Depuis l’Antiquité, puis aux XVIIe et XIXe siècle, la couleur a été fréquemment jugée inférieure au dessin dans les théories sur la peinture. Nicole Hassler - après s’être consacrée au monochrome noir durant plusieurs années - joue aujourd’hui avec ce qui, dans cette tradition, a été jugé inférieur par rapport à l’essence platonicienne et masculine de l’art : l’apparence sensible, difficilement maîtrisable de la couleur, qu’on associait au maquillage, au Pharmacon grec, accusé de frivolité féminine.

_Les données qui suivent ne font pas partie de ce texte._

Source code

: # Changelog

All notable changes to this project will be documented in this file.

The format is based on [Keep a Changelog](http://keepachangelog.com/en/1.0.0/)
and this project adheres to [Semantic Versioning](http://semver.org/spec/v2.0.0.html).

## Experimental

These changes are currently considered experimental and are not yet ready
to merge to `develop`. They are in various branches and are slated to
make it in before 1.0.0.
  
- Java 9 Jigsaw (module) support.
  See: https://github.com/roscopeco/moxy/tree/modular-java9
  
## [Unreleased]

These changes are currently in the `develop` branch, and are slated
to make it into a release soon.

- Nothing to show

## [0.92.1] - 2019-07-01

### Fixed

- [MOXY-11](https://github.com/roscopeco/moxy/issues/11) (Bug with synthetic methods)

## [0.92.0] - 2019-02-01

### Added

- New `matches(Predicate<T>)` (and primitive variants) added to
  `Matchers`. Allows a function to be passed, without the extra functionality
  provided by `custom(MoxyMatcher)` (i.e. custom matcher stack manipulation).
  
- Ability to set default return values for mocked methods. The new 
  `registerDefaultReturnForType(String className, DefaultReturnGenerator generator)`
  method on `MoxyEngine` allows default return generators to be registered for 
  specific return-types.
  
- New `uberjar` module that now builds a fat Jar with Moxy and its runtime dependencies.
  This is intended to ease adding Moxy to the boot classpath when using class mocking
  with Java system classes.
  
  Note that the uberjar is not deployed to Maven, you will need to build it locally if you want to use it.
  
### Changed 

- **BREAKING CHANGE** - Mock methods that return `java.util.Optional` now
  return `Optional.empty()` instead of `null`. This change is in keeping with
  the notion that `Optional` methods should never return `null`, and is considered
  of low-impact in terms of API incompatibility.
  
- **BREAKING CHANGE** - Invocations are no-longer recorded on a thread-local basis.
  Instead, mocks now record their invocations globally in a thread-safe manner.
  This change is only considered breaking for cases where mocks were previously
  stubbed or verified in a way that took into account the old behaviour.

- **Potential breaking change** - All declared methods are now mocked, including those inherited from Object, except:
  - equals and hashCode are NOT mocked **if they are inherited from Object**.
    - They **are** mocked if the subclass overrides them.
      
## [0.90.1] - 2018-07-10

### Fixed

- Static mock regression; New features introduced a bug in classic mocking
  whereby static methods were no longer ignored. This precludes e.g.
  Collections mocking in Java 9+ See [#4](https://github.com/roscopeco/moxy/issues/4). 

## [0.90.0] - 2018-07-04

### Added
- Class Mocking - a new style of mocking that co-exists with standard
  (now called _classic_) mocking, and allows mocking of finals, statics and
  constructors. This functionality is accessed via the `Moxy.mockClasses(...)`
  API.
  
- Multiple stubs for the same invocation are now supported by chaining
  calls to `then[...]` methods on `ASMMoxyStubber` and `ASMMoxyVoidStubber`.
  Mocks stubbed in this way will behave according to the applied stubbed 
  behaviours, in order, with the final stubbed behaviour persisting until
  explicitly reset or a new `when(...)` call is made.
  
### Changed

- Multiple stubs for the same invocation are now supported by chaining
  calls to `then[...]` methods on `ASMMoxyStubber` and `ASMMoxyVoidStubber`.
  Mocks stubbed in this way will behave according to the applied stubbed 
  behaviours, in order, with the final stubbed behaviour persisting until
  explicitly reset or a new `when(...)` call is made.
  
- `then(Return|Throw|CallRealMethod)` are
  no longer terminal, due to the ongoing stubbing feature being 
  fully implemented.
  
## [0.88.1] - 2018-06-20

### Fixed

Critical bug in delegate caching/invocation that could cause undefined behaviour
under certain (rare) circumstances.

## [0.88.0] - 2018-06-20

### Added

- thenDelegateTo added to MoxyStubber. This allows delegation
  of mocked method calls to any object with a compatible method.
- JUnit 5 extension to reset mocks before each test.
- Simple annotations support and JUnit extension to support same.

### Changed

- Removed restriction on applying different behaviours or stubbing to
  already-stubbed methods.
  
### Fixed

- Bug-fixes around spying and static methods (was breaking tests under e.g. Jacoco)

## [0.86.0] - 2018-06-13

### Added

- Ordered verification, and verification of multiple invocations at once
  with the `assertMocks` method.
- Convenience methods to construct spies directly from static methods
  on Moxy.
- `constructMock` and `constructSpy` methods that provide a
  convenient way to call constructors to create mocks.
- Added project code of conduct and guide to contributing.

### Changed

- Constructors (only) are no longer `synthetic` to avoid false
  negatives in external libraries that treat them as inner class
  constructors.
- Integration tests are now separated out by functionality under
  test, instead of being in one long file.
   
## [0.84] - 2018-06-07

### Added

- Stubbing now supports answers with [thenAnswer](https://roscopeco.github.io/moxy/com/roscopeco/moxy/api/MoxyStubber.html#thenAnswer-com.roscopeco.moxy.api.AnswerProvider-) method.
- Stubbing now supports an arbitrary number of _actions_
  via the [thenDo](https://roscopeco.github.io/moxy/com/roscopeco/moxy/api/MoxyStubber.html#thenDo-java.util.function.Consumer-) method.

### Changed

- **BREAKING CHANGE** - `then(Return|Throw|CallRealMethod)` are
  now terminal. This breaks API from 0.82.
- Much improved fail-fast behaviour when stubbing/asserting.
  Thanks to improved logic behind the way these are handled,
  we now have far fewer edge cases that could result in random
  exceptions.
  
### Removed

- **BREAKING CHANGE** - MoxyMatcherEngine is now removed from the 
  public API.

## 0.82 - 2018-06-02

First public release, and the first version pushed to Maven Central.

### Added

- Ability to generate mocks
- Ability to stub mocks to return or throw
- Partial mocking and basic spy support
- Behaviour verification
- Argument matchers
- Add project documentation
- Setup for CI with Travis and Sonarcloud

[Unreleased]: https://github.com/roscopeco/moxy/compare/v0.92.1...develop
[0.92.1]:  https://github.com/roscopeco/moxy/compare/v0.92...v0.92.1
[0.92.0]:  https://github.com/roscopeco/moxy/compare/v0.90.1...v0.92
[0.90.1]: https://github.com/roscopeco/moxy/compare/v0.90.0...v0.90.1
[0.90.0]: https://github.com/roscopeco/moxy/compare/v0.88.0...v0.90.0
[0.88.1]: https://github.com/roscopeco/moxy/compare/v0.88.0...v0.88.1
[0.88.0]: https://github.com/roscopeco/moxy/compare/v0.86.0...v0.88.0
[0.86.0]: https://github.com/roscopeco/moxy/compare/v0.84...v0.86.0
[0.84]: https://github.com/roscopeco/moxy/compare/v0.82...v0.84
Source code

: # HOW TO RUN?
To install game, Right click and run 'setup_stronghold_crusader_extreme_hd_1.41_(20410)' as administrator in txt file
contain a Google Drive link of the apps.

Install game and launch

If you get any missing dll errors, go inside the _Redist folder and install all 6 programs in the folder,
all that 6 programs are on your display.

Images doubles, texte : Valentine Reymond, Musée jurassien des Arts, Moutier, 2000

Perturbantes, les surfaces monochromes de Nicole Hassler ont pour support insolite: l’épiderme. Des photographies de son visage jouxtant des carrés recouverts de fond de teint exhibent ses «tests» distants mais attentifs. Avec un rien de défi, elle applique sur sa peau des «bases correctrices» en surfaces radicales, totalisantes, affectant son visage d’un dur cramoisi, d’un bleu lunaire, d’un violet troublant etc. La photographie qui documente ce résultat n’échappe guère à l’analogie de sa précarité. Les noms des produits de beauté révèlent leur approche matérielle et ironique par l’artiste. Toutefois le visage ne représente qu’une étape pour Hassler qui songe à l’extension du cosmétique au torse de l’homme. Lorsque dans le passé, elle peignait ces noirs d’ivoire, d’oxyde, de manganèse, d’Espagne etc., c’était pour sonder d’imperceptibles écarts de lumière, de matière et durée que le monochrome assemble et cristallise. Que la peau soit changeante, et son maquillage éphémère, n’est pas indifférent. Car c’est par le biais d’une artificialité qu’Hassler aborde une dialectique du plan rarement abordée: celle de son improbable «enracinement» à la toile, et de sa superficialité. La certitude minimaliste d’une perception «en soi» du matériau en est déstabilisée, puisque le maquillage est ce qui n’est pas. Lier le monochrome à une fugacité (dont atteste la nécessité photographique), c’est peut-être réussir à isoler, pour mieux la penser, l’insaisissabilité même de son statut virtuellement absolu.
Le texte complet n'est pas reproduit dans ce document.